## WHAT THE EXERCISE ASKS
Search the listing below for the string "Scripts", then copy every line it appears in.

____

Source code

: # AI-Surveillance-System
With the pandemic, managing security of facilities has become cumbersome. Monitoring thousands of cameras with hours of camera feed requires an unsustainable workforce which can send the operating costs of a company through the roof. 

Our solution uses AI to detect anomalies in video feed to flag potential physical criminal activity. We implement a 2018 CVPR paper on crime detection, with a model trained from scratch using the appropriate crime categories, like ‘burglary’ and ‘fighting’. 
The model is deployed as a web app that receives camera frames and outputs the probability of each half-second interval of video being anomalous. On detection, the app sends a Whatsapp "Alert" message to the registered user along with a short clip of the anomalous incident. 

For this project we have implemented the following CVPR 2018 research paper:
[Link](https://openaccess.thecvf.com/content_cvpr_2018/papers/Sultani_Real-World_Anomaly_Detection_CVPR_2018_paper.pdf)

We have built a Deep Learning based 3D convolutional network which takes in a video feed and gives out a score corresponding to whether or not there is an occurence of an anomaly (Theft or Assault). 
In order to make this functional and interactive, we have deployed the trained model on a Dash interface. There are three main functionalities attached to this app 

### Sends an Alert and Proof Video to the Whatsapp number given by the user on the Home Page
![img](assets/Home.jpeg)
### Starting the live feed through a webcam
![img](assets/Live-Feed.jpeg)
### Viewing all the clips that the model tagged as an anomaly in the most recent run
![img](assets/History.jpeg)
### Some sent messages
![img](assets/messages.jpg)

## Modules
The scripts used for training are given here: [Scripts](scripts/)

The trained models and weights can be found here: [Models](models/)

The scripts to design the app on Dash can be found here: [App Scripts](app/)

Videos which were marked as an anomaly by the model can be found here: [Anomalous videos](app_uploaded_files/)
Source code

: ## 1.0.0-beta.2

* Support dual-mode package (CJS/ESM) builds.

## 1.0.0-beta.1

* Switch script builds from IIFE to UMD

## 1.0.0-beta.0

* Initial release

____

## WRITTEN RESPONSE
The scripts used for training are given here: [Scripts](scripts/)
The scripts to design the app on Dash can be found here: [App Scripts](app/)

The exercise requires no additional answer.